TRY IT: In the entries below, count each line where "다음주부터" appears. Give the total and nothing more.

PROVIDED RECORDS:
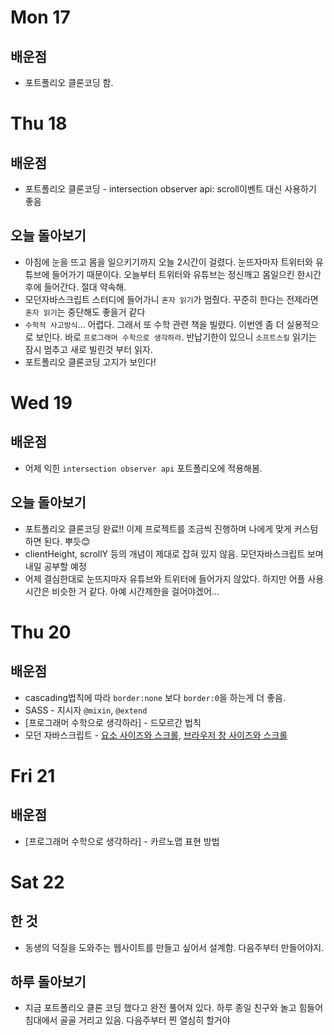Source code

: # Mon 17

## 배운점

- 포트폴리오 클론코딩 함.

# Thu 18

## 배운점

- 포트폴리오 클론코딩 - intersection observer api: scroll이벤트 대신 사용하기 좋음

## 오늘 돌아보기

- 아침에 눈을 뜨고 몸을 일으키기까지 오늘 2시간이 걸렸다. 눈뜨자마자 트위터와 유튜브에 들어가기 때문이다. 오늘부터 트위터와 유튜브는 정신깨고 몸일으킨 한시간 후에 들어간다. 절대 약속해.
- 모던자바스크립트 스터디에 들어가니 `혼자 읽기`가 멈췄다. 꾸준히 한다는 전제라면 `혼자 읽기`는 중단해도 좋을거 같다
- `수학적 사고방식`... 어렵다. 그래서 또 수학 관련 책을 빌렸다. 이번엔 좀 더 실용적으로 보인다. 바로 `프로그래머 수학으로 생각하라`. 반납기한이 있으니 `소프트스킬` 읽기는 잠시 멈추고 새로 빌린것 부터 읽자.
- 포트폴리오 클론코딩 고지가 보인다!

# Wed 19

## 배운점

- 어제 익힌 `intersection observer api` 포트폴리오에 적용해봄.

## 오늘 돌아보기

- 포트폴리오 클론코딩 완료!! 이제 프로젝트를 조금씩 진행하며 나에게 맞게 커스텀하면 된다. 뿌듯😊
- clientHeight, scrollY 등의 개념이 제대로 잡혀 있지 않음. 모던자바스크립트 보며 내일 공부할 예정
- 어제 결심한대로 눈뜨지마자 유튜브와 트위터에 들어가지 않았다. 하지만 어플 사용시간은 비슷한 거 같다. 아예 시간제한을 걸어야겠어...

# Thu 20

## 배운점

- cascading법칙에 따라 `border:none` 보다 `border:0`을 하는게 더 좋음.
- SASS - 지시자 `@mixin`, `@extend`
- [프로그래머 수학으로 생각하라] - 드모르간 법칙
- 모던 자바스크립트 - [요소 사이즈와 스크롤](https://ko.javascript.info/size-and-scroll), [브라우저 창 사이즈와 스크롤](https://ko.javascript.info/size-and-scroll-window)

# Fri 21

## 배운점

- [프로그래머 수학으로 생각하라] - 카르노맵 표현 방법

# Sat 22

## 한 것

- 동생의 덕질을 도와주는 웹사이트를 만들고 싶어서 설계함. 다음주부터 만들어야지.

## 하루 돌아보기

- 지금 포트폴리오 클론 코딩 했다고 완전 풀어져 있다. 하루 종일 친구와 놀고 힘들어 침대에서 골골 거리고 있음. 다음주부터 찐 열심히 할거야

FINISHED EXERCISE: 2